The extraction of fossil fuels by giant corporations which straddle the globe provides an example of how this works.  The process of digging up resources from the earth demands ‘sacrificial’ lands and people who are expendable in the pursuit of wealth and power. People are uprooted, land devastated, whether in the oil fields of the Niger Delta or the tar sands of Alberta and catastrophic levels of emissions are

released into the atmosphere. These resources often have an inconvenient habit of being on other people’s land, which leads to what Palestinian writer and academic Edward Said called ‘othering’, i.e. to justify these actions the ‘other’ has to be seen as inferior. A range of ‘ism’s’ then raise their ugly heads, resulting in profound abuse, prejudice and conflict.

Climate change will not be remedied with a puncture kit of clever, technical devices such as gigantic mirrors reflecting the sun’s heat. It must be seen as part of an interlinked tapestry of injustice, poverty, austerity, racism, colonialism and militarism.  Naomi Klein suggests: ‘Overcoming these disconnections, strengthening the threads tying together our various issues and movements is, I would argue, the most pressing task of anyone concerned with social and economic justice’.

The Indra Congress, inspired by the metaphor of Indra’s Net, provides a framework within which young people around the world can ‘strengthen the threads’, listen to and share their stories and experience, use the language of the arts to imagine alternatives, explore strategies for dealing with the present and make their own connections.  Young people can use the arts to help themselves and others see the world from a different perspective and challenge preconceptions and prejudice.

As one disadvantaged young woman from Lucknow, India said after one of our Congress events, ‘I feel stronger now, I am not alone.’   A message of hope.

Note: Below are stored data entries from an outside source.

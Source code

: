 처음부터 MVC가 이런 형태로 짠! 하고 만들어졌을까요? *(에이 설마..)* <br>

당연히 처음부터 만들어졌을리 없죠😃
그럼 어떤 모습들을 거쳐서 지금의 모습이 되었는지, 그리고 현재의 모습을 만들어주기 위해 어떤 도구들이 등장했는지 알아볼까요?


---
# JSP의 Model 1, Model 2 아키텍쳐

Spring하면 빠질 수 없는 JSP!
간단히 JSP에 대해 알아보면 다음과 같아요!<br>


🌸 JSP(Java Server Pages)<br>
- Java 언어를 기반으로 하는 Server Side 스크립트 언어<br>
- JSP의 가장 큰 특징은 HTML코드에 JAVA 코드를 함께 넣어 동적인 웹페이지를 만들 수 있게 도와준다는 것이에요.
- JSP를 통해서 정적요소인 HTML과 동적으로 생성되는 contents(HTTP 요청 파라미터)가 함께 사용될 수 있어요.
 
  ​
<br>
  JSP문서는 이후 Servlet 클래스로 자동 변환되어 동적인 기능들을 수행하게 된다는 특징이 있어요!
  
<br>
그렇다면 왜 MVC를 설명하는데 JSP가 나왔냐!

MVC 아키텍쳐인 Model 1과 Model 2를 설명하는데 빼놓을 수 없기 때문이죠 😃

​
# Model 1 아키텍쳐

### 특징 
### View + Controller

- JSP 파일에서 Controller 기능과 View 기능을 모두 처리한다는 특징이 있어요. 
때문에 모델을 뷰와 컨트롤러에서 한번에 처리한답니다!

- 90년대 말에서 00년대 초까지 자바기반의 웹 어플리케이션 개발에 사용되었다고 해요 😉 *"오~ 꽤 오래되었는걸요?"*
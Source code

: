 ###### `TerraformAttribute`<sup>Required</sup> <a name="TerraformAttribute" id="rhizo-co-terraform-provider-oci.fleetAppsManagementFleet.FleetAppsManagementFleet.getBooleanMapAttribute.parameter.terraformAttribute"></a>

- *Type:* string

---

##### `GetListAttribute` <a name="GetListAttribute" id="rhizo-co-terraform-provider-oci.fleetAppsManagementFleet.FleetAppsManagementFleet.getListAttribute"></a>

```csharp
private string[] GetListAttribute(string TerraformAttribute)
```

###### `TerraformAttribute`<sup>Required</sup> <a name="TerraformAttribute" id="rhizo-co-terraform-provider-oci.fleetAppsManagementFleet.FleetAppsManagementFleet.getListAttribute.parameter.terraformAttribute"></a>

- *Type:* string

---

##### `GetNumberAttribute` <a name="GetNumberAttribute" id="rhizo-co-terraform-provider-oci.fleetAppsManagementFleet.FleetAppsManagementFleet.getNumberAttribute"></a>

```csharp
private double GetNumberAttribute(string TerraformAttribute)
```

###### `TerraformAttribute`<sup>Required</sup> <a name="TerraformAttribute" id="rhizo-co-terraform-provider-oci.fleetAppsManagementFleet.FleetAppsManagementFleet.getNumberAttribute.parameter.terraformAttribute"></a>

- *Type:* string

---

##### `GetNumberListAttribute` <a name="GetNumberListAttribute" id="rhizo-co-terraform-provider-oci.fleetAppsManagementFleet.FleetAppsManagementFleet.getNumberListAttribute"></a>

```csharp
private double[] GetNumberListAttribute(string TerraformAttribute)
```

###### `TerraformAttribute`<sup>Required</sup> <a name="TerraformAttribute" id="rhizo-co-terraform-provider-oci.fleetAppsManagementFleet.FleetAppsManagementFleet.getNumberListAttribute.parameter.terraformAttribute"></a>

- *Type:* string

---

Therefore the Indra directorate is proposing that the participants, live and virtual, to the Lucknow Congress in Autumn 2021 prepare to frame their presentations within an awareness of the global realities outlined above. Projects may be created across the network, through the pairing of groups or within a single group of young people. As ever, we do not seek to prescribe either content or art form for these projects. The proposal is made, instead, to offer coherence, focus and theme to work which will, no doubt, reflect, as in previous Congresses, the immediate, local priorities of young people. However, the organising of these projects within the concept of climate conflict may enable the global Indra movement to develop a significant profile as an NGO that uses the arts to offer creative, young-people driven responses to the planetary emergency.

David and Tim  Jan 2020

 

 

.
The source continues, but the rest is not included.